* [Raw data]:

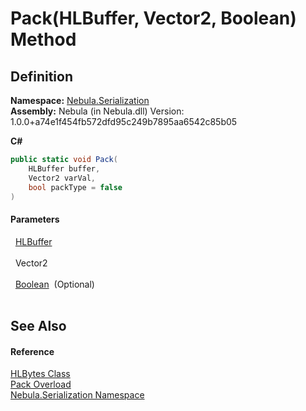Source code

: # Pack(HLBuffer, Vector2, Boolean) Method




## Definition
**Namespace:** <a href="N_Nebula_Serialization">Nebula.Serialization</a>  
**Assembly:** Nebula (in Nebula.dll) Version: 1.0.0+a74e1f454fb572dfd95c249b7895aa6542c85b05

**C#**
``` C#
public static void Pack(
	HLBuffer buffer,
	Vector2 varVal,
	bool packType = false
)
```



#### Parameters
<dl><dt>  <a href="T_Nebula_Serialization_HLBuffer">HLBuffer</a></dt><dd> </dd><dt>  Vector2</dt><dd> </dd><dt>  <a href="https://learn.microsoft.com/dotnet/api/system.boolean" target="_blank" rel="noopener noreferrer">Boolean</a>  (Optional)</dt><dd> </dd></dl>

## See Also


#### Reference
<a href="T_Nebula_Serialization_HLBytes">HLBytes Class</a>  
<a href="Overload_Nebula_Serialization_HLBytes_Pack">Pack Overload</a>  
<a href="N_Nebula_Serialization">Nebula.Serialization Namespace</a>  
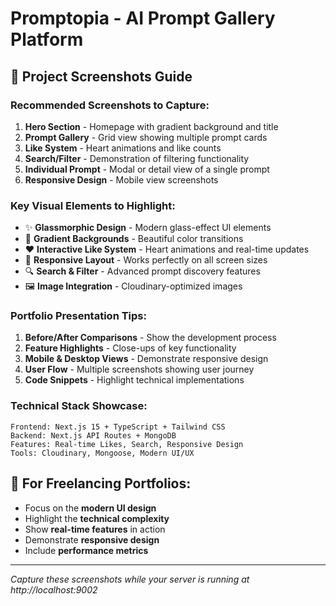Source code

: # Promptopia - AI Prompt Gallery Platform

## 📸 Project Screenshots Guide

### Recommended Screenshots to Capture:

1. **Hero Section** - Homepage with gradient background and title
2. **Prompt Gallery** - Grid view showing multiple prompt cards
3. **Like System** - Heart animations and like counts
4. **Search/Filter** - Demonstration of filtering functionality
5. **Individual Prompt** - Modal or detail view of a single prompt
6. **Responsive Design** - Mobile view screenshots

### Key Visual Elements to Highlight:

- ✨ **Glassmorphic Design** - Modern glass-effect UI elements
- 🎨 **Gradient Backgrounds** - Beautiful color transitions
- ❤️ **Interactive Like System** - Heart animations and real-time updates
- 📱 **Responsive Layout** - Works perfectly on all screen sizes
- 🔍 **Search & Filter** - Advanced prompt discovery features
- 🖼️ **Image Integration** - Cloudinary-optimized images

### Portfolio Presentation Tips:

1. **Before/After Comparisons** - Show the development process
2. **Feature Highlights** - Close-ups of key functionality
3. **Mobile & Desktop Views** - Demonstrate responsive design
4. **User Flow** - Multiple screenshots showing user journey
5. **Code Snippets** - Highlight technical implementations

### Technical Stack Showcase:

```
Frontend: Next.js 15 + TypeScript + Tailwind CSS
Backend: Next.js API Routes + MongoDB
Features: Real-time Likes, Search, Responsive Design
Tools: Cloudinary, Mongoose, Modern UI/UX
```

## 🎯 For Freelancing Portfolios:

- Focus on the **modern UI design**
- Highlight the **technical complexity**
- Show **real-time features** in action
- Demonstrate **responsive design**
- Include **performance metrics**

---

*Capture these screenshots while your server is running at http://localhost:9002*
--
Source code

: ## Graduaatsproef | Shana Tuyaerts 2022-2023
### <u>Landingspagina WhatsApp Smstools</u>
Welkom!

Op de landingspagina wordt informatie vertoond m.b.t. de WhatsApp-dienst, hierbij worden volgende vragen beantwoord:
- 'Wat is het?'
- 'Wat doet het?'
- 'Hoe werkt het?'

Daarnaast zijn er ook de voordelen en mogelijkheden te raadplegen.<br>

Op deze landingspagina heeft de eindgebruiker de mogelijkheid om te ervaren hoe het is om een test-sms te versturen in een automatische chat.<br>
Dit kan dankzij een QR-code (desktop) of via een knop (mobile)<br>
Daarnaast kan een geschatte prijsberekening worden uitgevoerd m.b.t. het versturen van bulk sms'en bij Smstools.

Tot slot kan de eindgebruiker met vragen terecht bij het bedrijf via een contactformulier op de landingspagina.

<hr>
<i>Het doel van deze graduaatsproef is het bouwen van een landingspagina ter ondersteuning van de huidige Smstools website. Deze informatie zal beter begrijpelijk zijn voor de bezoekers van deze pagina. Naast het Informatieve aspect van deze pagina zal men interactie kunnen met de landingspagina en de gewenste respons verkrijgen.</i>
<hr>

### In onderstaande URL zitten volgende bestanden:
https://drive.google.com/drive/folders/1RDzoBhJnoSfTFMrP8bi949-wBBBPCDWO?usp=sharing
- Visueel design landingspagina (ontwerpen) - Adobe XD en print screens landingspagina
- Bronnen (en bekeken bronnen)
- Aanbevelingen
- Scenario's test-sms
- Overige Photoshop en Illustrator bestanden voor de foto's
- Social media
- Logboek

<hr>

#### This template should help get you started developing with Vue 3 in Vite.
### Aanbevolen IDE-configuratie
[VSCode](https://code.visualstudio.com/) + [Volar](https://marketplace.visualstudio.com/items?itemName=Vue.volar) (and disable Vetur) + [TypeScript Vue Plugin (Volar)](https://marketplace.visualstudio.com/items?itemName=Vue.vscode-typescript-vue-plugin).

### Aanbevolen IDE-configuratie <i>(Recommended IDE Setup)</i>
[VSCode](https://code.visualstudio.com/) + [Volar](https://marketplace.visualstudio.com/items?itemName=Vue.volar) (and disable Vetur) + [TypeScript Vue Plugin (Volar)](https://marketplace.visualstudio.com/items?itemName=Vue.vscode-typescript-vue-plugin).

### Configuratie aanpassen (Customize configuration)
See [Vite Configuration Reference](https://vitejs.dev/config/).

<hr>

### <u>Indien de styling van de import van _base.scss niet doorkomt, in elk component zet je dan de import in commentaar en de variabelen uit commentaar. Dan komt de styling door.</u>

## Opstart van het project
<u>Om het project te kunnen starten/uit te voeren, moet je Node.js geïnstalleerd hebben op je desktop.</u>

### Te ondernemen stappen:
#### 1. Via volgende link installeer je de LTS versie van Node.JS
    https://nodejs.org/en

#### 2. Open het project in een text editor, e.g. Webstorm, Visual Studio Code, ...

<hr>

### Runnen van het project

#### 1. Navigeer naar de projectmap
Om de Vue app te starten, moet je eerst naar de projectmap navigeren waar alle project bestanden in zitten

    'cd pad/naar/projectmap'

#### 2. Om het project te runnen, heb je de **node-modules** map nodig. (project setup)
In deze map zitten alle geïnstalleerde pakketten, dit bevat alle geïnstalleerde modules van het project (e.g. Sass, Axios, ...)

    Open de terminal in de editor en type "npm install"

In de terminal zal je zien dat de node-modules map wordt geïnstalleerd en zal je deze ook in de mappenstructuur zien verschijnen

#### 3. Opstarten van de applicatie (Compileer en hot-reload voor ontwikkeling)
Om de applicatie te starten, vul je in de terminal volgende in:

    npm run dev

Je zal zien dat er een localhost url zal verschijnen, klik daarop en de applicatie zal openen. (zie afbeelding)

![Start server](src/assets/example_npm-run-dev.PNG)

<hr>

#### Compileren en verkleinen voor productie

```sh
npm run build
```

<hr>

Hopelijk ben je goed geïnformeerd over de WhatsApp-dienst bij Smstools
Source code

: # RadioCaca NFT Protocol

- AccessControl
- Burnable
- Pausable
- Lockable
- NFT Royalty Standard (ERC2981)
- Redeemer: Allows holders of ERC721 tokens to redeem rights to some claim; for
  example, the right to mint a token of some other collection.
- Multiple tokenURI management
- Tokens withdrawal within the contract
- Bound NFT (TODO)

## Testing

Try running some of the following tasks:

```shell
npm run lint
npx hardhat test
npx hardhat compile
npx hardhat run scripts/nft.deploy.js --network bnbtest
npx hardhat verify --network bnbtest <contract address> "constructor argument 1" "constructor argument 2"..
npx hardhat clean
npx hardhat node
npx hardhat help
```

* [What the task requires]: In the lines above, spot each one that contains the word "moet" and copy it.

* [Output]:
<u>Om het project te kunnen starten/uit te voeren, moet je Node.js geïnstalleerd hebben op je desktop.</u>
Om de Vue app te starten, moet je eerst naar de projectmap navigeren waar alle project bestanden in zitten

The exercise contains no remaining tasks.